Этот вопль "Уже погибаем!" весьма характерен для политического самосознания русских людей, которые просто не мыслили себя в качестве самостоятельного субъекта при обустройстве своей жизни. Все держалось на воле князя, а потому с его уходом рушился целый мир, к которому уже приспособились и притерлись. И какой он будет после, было совершенно не ясно. И вопль сей слышится вплоть до дня сегодняшнего, когда губернские наместники раболепно несли к Кремлю прошения о продлении на еще один – третий срок правления Владимира Путина.

Вообще полемика по поводу роли Александра Невского в нашей истории имеет немало интересных поворотов. Один из них связан с оценкой состоявшегося выбора. Господствует мнение, что спасение нашей конфессиональной особинности в результате сделки церкви и Александра Невского с одним из врагов русских земель монголо-татарами (в пику другому врагу – католическому Западу) "по умолчанию" представляется как вообще наше национальное спасение и национально благо. А потому и православная церковь и ее верный слуга Александр Невский не могут оцениваться никак иначе, кроме как национальные спасители и герои.

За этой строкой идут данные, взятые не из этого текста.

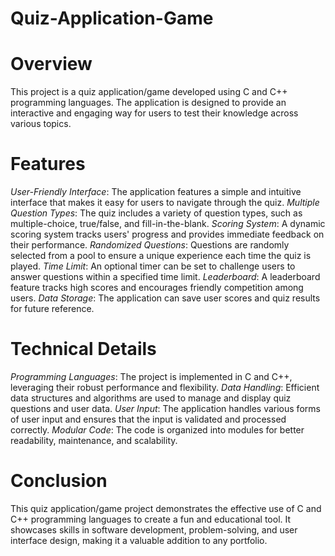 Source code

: # Quiz-Application-Game
# Overview
This project is a quiz application/game developed using C and C++ programming languages. The application is designed to provide an interactive and engaging way for users to test their knowledge across various topics.
# Features
*User-Friendly Interface*: The application features a simple and intuitive interface that makes it easy for users to navigate through the quiz.
*Multiple Question Types*: The quiz includes a variety of question types, such as multiple-choice, true/false, and fill-in-the-blank.
*Scoring System*: A dynamic scoring system tracks users' progress and provides immediate feedback on their performance.
*Randomized Questions*: Questions are randomly selected from a pool to ensure a unique experience each time the quiz is played.
*Time Limit*: An optional timer can be set to challenge users to answer questions within a specified time limit.
*Leaderboard*: A leaderboard feature tracks high scores and encourages friendly competition among users.
*Data Storage*: The application can save user scores and quiz results for future reference.
# Technical Details
*Programming Languages*: The project is implemented in C and C++, leveraging their robust performance and flexibility.
*Data Handling*: Efficient data structures and algorithms are used to manage and display quiz questions and user data.
*User Input*: The application handles various forms of user input and ensures that the input is validated and processed correctly.
*Modular Code*: The code is organized into modules for better readability, maintenance, and scalability.
# Conclusion
This quiz application/game project demonstrates the effective use of C and C++ programming languages to create a fun and educational tool. It showcases skills in software development, problem-solving, and user interface design, making it a valuable addition to any portfolio.
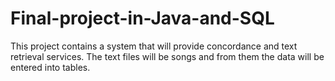 # Final-project-in-Java-and-SQL
This project contains a system that will provide concordance and text retrieval services. The text files will be songs and from them the data will be entered into tables.
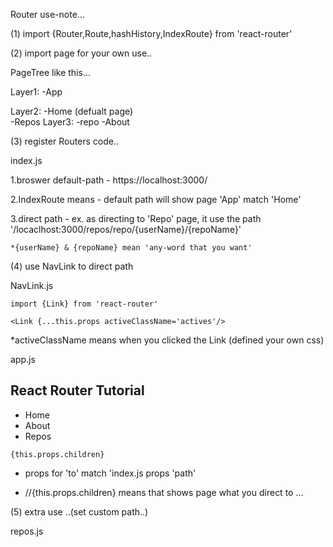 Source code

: Router use-note...

(1) import {Router,Route,hashHistory,IndexRoute} from 'react-router'

(2) import page for your own use..
  
  PageTree like this...
  
  Layer1:
  -App
  
  Layer2:
    -Home (defualt page)  
    -Repos
      Layer3:
      -repo
    -About
   
(3) register Routers code..

  index.js
  
  1.broswer default-path - https://localhost:3000/
  
  2.IndexRoute means - default path will show page 'App' match 'Home'
  
  3.direct path - ex. as directing to 'Repo' page, it use the path '/locaclhost:3000/repos/repo/{userName}/{repoName}'
  
    *{userName} & {repoName} mean 'any-word that you want'
  
  <Router history = {hashHistory}>
    <Route path="/" component={App}>
      <IndexRoute component={Home}/>
      <Route path="repos" component={Repos}>
        <Route path="repo/:userName/:repoName" component={Repo}/>
      </Route>
      <Route path="about" component={About}/>
    </Route>
  </Router>
  
(4) use NavLink to direct path
  
  NavLink.js
  
    import {Link} from 'react-router'
  
    <Link {...this.props activeClassName='actives'/>
  
  *activeClassName means when you clicked the Link (defined your own css)
    
  app.js
  
  <div>
    <h2> React Router Tutorial </h2>
    <ul role='nav'>
      <li>
        <NavLink to="/" onlyActiveOnIndex>Home</NavLink>
      </li>
      <li>
        <NavLink to="/about" >About</NavLink>
      </li>
      <li>
        <NavLink to="/repos" >Repos</NavLink>
      </li>
    </ul>
    
    {this.props.children}
    
  * props for 'to' match 'index.js props 'path'
  
  * //{this.props.children} means that shows page what you direct to ...
  
  (5) extra use ..(set custom path..)
  
  repos.js
  
  
  
  
    
  
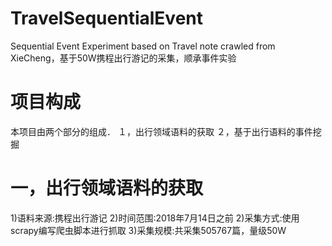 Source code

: # TravelSequentialEvent
Sequential Event Experiment based on Travel note crawled from XieCheng，基于50W携程出行游记的采集，顺承事件实验

# 项目构成
本项目由两个部分的组成．
１，出行领域语料的获取
２，基于出行语料的事件挖掘

# 一，出行领域语料的获取
1)语料来源:携程出行游记
2)时间范围:2018年7月14日之前
2)采集方式:使用scrapy编写爬虫脚本进行抓取
3)采集规模:共采集505767篇，量级50W

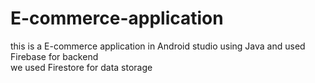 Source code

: # E-commerce-application
this is a E-commerce application in Android studio using Java and used Firebase for backend  
we used Firestore for data storage 
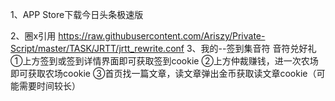 1、APP Store下载今日头条极速版

2、圈x引用 https://raw.githubusercontent.com/Ariszy/Private-Script/master/TASK/JRTT/jrtt_rewrite.conf
3、我的--签到集音符 音符兑好礼
①上方签到或签到详情界面即可获取签到cookie
②上方仲裁赚钱，进一次农场即可获取农场cookie
③首页找一篇文章，读文章弹出金币获取读文章cookie（可能需要时间较长）

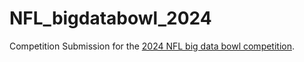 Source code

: # NFL_bigdatabowl_2024
Competition Submission for the [2024 NFL big data bowl competition](https://www.kaggle.com/competitions/nfl-big-data-bowl-2024).
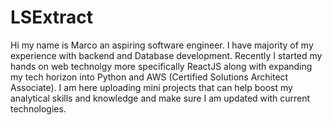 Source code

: # LSExtract

Hi my name is Marco an aspiring software engineer. I have majority of my experience with backend and Database development. Recently I started my hands on web technolgy more specifically ReactJS along with expanding my tech horizon into Python and AWS (Certified Solutions Architect Associate). I am here uploading mini projects that can help boost my analytical skills and knowledge and make sure I am updated with current technologies.
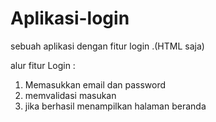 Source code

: # Aplikasi-login
sebuah aplikasi dengan fitur login .(HTML saja)

alur fitur Login :
1. Memasukkan email dan password
2. memvalidasi masukan
3. jika berhasil menampilkan halaman beranda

При этом подразумевается, что не дай Бог мы бы повернулись лицом к Западу – то непременно сделались "холопами и быдлом" и наше национальное становление не состоялось бы. История действительно не терпит сослагательного наклонения, однако: как будто россияне не стали холопами и быдлом в своем собственном государстве "благодаря" именно сложившимся при монголо-татарах особенностям нашего государственного строительства!

Как будто в отличие от нас и намного раньше нас католический и протестантский Запад не создал именно гуманистическую цивилизацию, основанную на поддержании не только материального, но и духовного достоинства своих граждан. А Россия на протяжении всей своей послемонгольской истории даже в эпоху имперского величия не скрывала под блестящим имперским мундиром элементарную вшивость и беспросветную необустроенность обыденной народной жизни.